Due to the COVID-19 postponement of the Local Government elections, scheduled to take place on September 4, the newly-elected Deputy Mayor will only fill the role until December 4 – the date of the rescheduled elections.

Incumbent Deputy Mayor Tricia Hitchen said it would make sense for her to continue.

“Common sense would say that I just continue for the two-and-a-half months until the election, so yes, I’ll put my name up again,” she said.

“I haven’t spoken to anyone else yet so I don’t know if everyone agrees or not,” she laughed, “but for me it just makes common sense.”

Fellow Liberal Councillor Bernard Bratusa said Cr Hitchen would have his full support if she nominated.

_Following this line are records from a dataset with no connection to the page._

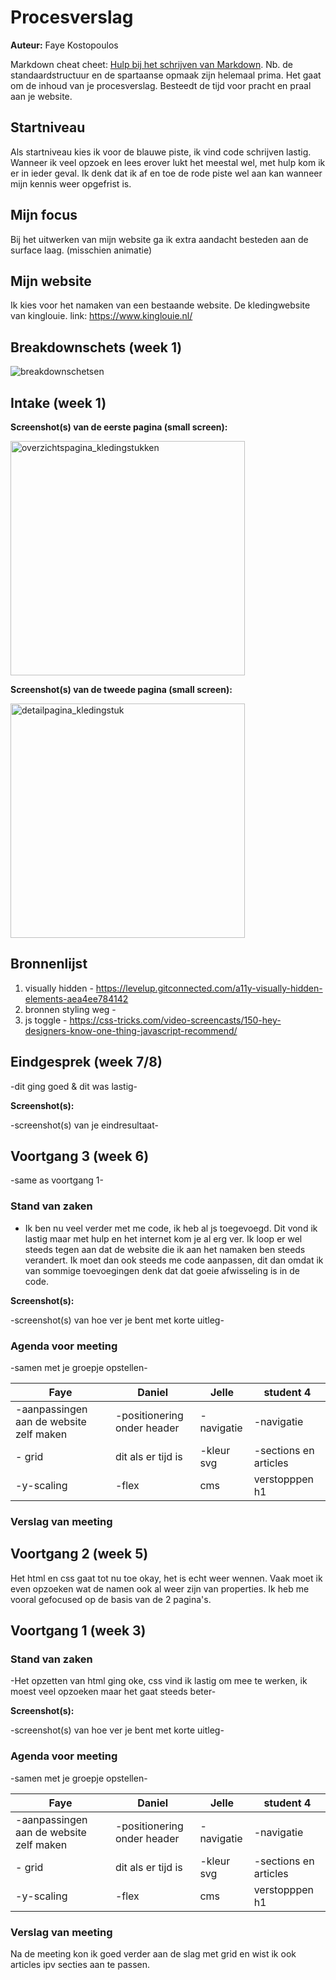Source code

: # Procesverslag
**Auteur:** Faye Kostopoulos

Markdown cheat cheet: [Hulp bij het schrijven van Markdown](https://github.com/adam-p/markdown-here/wiki/Markdown-Cheatsheet). Nb. de standaardstructuur en de spartaanse opmaak zijn helemaal prima. Het gaat om de inhoud van je procesverslag. Besteedt de tijd voor pracht en praal aan je website.

## Startniveau
Als startniveau kies ik voor de blauwe piste, ik vind code schrijven lastig. Wanneer ik veel opzoek en lees erover lukt het meestal wel, met hulp kom ik er in ieder geval. Ik denk dat ik af en toe de rode piste wel aan kan wanneer mijn kennis weer opgefrist is.

## Mijn focus
Bij het uitwerken van mijn website ga ik extra aandacht besteden aan de surface laag. (misschien animatie)

## Mijn website
Ik kies voor het namaken van een bestaande website. De kledingwebsite van kinglouie.
link: https://www.kinglouie.nl/


## Breakdownschets (week 1)

<img src="images/breakdownschets_frontend.png" alt="breakdownschetsen">


## Intake (week 1)

**Screenshot(s) van de eerste pagina (small screen):**

<img src="images/kinglouie_pag1.png" width="375px" alt="overzichtspagina_kledingstukken">

**Screenshot(s) van de tweede pagina (small screen):**


<img src="images/kinglouie_pag1.png" width="375px" alt="detailpagina_kledingstuk">

## Bronnenlijst
1. visually hidden - https://levelup.gitconnected.com/a11y-visually-hidden-elements-aea4ee784142
2. bronnen styling weg -
3. js toggle - https://css-tricks.com/video-screencasts/150-hey-designers-know-one-thing-javascript-recommend/



## Eindgesprek (week 7/8)

-dit ging goed & dit was lastig-

**Screenshot(s):**

-screenshot(s) van je eindresultaat-



## Voortgang 3 (week 6)

-same as voortgang 1-

### Stand van zaken

- Ik ben nu veel verder met me code, ik heb al js toegevoegd. Dit vond ik lastig maar met hulp en het internet kom je al erg ver. Ik loop er wel steeds tegen aan dat de website die ik aan het namaken ben steeds verandert. Ik moet dan ook steeds me code aanpassen, dit dan omdat ik van sommige toevoegingen denk dat dat goeie afwisseling is in de code.

**Screenshot(s):**

-screenshot(s) van hoe ver je bent met korte uitleg-

### Agenda voor meeting

-samen met je groepje opstellen-

| Faye      | Daniel          | Jelle    | student 4        |
| ---            | ---                | ---          | ---              |
| -aanpassingen aan de website zelf maken  |-positionering onder header   | -navigatie   | -navigatie   |
| - grid | dit als er tijd is | -kleur svg |-sections en articles | sections
| -y-scaling            | -flex               | cms          | verstopppen h1              |

### Verslag van meeting




## Voortgang 2 (week 5)

Het html en css gaat tot nu toe okay, het is echt weer wennen. Vaak moet ik even opzoeken wat de namen ook al weer zijn van properties. Ik heb me vooral gefocused op de basis van de 2 pagina's.



## Voortgang 1 (week 3)

### Stand van zaken

-Het opzetten van html ging oke, css vind ik lastig om mee te werken, ik moest veel opzoeken maar het gaat steeds beter-

**Screenshot(s):**

-screenshot(s) van hoe ver je bent met korte uitleg-

### Agenda voor meeting

-samen met je groepje opstellen-

| Faye      | Daniel          | Jelle    | student 4        |
| ---            | ---                | ---          | ---              |
| -aanpassingen aan de website zelf maken  |-positionering onder header   | -navigatie   | -navigatie   |
| - grid | dit als er tijd is | -kleur svg |-sections en articles | sections
| -y-scaling            | -flex               | cms          | verstopppen h1              |

### Verslag van meeting

Na de meeting kon ik goed verder aan de slag met grid en wist ik ook articles ipv secties aan te passen.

“Councillor Tricia Hitchen has been an outstanding Deputy Mayor this past year. Her efforts in supporting the Penrith community, particularly during the COVID lockdown period, have been above and beyond,” he said.

The Weekender is unaware of any other potential candidates.

Mayor Karen McKeown, who along with Cr Hitchen was elected for a 12-month term in September 2020, will remain in the top job until the election.

“As the current Mayor has not exceeded the [legislated] two-year term, an election is not necessary,” a Council spokesman explained.

“A date for the Mayoral election is yet to be finalised but it is likely to be in early January.”

Penrith Mayors normally sit for two years, but Cr McKeown was only expected to fill the role for 12 months after the Local Government elections in September 2020 were shifted to September 2021 due to the pandemic.

The Council spokesman said all indicators point to the December 4 elections proceeding, adding Council would be promoting and encouraging residents to postal vote in an extensive advertising campaign.

“Our contractor, the Australian Election Company, will conduct the election in accordance with any Public Health Order in force at the time and a COVID safety plan, which will include the requirement that electors wear masks, maintain physical distancing and check in/out via QR code,” he said.

“Regular cleaning within polling venues, single use pencils and other measures will ensure as much as possible, a COVID-safe election.”